Dennoch konnte an der Vormachtstellung Preußens im Kaiserreich
kein Zweifel bestehen. Der Einfluß Bismarcks auf die bayerische
Politik war deshalb besonders groß, weil König Ludwig
II. politisch nahezu völlig ausfiel und die Macht sich auf
liberale Minister und eine überwiegend preußenfreundliche
hohe Bürokratie verlagerte.
Trotz des Kampfes gegen die Kirche, des sogenannten Kulturkampfes,
blieb die katholisch-klerikale Patriotenpartei führende Kraft
im Landtag. Das Sozialistengesetz von 1878 konnte auch in Bayern
den Aufstieg der Sozialdemokraten nicht verhindern: 1887 eroberten
sie in Nürnberg den ersten bayerischen Wahlkreis für den
Reichstag, 1893 zogen sie erstmals, und zwar bereits mit zwölf
Abgeordneten, in den bayerischen Landtag ein. Gleichzeitig wuchs
die Macht der organisierten Verbände, etwa der Gewerkschaften,
des Bayerischen Bauernbundes und der christlichen Bauern- und Arbeitervereine.
Prinzregent Luitpold (1886-1912) erwarb sich als volkstümlicher
Landesvater solches Ansehen, daß er bis heute als der Repräsentant
der "guten alten Zeit" in Bayern gilt. Dennoch sind vor
allem politische Stagnation und Immobilität der politischen
Führungsschichten kennzeichnend für diese Epoche.

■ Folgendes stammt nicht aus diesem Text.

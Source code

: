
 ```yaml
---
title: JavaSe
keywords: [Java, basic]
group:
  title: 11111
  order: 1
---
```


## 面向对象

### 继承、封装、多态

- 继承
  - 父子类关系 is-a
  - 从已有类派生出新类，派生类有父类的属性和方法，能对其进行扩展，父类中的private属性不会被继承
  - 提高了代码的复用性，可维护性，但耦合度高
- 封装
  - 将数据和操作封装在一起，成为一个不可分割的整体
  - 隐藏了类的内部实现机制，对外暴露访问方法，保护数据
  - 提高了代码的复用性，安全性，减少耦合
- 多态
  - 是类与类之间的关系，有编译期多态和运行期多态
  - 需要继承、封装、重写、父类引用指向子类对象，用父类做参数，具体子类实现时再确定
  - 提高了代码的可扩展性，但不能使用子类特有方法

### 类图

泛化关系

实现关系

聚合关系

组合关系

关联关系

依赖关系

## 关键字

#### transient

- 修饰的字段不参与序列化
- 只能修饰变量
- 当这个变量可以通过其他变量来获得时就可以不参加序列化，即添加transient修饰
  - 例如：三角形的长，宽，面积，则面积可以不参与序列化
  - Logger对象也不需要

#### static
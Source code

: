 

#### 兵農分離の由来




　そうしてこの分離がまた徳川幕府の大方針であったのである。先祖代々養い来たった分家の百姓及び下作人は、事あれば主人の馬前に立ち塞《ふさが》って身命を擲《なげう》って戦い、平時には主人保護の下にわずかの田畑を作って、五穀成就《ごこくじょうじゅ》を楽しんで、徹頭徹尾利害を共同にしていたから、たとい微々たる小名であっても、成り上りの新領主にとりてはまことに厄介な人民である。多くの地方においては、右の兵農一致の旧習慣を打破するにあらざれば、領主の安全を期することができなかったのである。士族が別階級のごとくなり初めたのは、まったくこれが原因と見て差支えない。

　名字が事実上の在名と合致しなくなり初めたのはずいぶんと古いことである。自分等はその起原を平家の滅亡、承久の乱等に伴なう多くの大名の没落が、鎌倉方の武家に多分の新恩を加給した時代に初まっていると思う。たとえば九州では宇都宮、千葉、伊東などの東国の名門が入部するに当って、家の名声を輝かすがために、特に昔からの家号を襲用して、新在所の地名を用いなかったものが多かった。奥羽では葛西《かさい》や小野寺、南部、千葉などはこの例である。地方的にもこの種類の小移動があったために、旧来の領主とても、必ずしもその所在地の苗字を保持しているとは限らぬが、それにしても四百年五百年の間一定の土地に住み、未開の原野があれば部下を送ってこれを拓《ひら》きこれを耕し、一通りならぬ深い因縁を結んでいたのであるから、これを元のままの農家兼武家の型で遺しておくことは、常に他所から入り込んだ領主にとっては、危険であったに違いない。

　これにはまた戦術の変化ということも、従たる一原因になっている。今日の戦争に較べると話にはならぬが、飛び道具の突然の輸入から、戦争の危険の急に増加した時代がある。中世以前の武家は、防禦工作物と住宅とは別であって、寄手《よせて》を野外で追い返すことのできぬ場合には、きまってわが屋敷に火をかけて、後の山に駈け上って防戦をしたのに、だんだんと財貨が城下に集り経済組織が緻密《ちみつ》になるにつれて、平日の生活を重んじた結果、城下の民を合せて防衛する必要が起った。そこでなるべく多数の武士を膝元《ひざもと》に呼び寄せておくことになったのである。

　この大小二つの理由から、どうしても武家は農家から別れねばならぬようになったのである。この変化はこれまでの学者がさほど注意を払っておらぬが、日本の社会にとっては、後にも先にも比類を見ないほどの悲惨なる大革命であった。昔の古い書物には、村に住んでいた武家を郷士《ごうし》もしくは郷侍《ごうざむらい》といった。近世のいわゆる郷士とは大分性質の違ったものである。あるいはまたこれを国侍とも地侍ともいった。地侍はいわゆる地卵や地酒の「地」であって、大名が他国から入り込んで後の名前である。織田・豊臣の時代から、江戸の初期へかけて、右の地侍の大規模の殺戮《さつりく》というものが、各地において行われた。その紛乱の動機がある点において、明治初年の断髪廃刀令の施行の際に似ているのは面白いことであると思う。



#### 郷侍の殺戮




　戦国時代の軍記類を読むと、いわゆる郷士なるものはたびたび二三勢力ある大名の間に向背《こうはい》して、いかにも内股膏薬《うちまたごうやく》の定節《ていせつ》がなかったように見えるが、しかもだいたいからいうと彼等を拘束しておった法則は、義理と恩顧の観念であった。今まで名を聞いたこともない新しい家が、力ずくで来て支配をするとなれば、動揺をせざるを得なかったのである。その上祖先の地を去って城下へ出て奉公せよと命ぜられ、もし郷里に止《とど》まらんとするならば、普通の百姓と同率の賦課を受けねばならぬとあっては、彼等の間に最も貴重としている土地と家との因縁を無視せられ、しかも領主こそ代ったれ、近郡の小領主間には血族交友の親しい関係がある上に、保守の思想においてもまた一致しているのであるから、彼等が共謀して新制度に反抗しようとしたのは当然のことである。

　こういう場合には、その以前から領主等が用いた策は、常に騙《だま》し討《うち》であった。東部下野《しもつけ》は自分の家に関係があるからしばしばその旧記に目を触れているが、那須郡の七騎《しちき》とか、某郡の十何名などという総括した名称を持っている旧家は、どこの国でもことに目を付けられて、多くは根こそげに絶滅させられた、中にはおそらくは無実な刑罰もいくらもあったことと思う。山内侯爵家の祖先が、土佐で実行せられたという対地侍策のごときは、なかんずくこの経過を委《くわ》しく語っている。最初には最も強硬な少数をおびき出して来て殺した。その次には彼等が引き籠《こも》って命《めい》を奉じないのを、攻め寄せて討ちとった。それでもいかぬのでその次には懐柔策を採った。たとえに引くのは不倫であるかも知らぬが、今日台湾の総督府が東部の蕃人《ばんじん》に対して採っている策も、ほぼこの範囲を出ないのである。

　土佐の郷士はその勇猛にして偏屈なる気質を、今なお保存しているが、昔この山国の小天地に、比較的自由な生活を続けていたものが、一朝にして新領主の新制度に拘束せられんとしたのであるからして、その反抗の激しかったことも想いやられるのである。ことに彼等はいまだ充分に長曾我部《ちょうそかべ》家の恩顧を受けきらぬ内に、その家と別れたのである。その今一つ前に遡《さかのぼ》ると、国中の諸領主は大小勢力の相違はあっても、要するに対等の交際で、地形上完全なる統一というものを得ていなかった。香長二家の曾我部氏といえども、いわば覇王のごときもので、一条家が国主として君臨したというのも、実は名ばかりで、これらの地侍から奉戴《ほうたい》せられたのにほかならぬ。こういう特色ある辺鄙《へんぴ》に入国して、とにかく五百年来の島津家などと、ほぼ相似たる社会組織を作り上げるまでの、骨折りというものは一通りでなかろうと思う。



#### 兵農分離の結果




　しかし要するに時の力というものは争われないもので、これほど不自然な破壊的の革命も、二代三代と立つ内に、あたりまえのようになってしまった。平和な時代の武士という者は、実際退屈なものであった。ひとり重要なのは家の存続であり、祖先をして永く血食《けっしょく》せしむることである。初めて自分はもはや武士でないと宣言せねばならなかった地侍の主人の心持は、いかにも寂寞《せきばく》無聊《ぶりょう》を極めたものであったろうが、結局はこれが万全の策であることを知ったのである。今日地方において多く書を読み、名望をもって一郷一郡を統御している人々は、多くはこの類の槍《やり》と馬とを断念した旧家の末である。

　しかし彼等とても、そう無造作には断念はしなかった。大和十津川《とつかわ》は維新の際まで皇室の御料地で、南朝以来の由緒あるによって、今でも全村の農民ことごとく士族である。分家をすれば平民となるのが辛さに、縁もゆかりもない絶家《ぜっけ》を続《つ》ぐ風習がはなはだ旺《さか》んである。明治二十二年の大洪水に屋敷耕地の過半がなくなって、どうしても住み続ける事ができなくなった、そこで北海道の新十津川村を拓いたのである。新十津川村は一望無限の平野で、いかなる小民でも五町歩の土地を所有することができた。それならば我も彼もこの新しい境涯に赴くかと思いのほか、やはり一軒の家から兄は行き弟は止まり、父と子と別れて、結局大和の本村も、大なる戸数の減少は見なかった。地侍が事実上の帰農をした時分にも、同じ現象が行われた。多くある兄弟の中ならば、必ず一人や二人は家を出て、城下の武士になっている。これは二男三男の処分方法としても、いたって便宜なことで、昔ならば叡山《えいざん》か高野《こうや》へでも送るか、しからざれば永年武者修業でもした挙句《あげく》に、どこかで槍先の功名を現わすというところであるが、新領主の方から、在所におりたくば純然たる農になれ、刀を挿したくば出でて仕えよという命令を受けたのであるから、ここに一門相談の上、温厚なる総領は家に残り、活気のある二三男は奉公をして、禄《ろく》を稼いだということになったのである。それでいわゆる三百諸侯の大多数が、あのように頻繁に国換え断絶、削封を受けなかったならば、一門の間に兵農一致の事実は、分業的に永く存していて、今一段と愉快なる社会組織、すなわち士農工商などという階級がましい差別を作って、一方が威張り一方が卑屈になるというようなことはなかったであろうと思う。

Durch ein Wahlbündnis zwischen Bayerischem Zentrum, wie sich
die Patriotenpartei seit 1887 nannte, und SPD wurde 1906 endlich
das bayerische Wahlrecht liberalisiert und damit an das des Reichstages
angepaßt.
1912 starb der Prinzregent. Sein ältester Sohn folgte ihm zunächst
in der Regentschaft, ließ sich aber schon im Folgejahr durch
eine Verfassungsänderung zum König erklären. Dieser
Vorgang war dem Ansehen der Monarchie abträglich und verstärkte
den Prozeß einer fortschreitenden Autoritätskrise. Im
1. Weltkrieg stieß zudem die militante und preußenfreundliche
Haltung Ludwigs III. (1912-1918) auf Widerspruch, vor allem als
die Kriegslage immer schlechter wurde. Die Feindseligkeit gegen
Preußen und das Reich, die man als militaristisch und ausbeuterisch
geißelte, richtete sich zugleich gegen die Staatsform der
Monarchie.
Ein SPD-Antrag vom September 1917, der
die längst fällige Parlamentarisierung Bayerns forderte,
wurde abgelehnt. Erst am 2. November 1918 kam es zu einem entsprechenden
Abkommen zwischen Regierung und Landtagsparteien. Am 7. November
wurde die neue Ministerliste veröffentlicht. Am 6. November
hatte die 2. Kammer zugestimmt, am 8. November sollte die 1. Kammer
den Gesetzesentwurf billigen.
Revolution in München und Ende
der Bayerischen Monarchie
Die Ereignisse vom 7. November jedoch überrollten alle Pläne
der amtierenden Regierung. Nach einer Wahlkundgebung auf der Münchner
Theresienwiese stürzte Kurt Eisner, der Führer der USPD,
in einer spontanen Aktion die Monarchie in Bayern. Der Widerstand
war nicht nennenswert; zu tief und zu weit hatte die lange schwelende
Autoritätskrise bereits gegriffen. Am Morgen des 8. November
1918 konnten die überraschten Bürger Münchens auf
Plakaten lesen: "Bayern ist fortan ein Freistaat".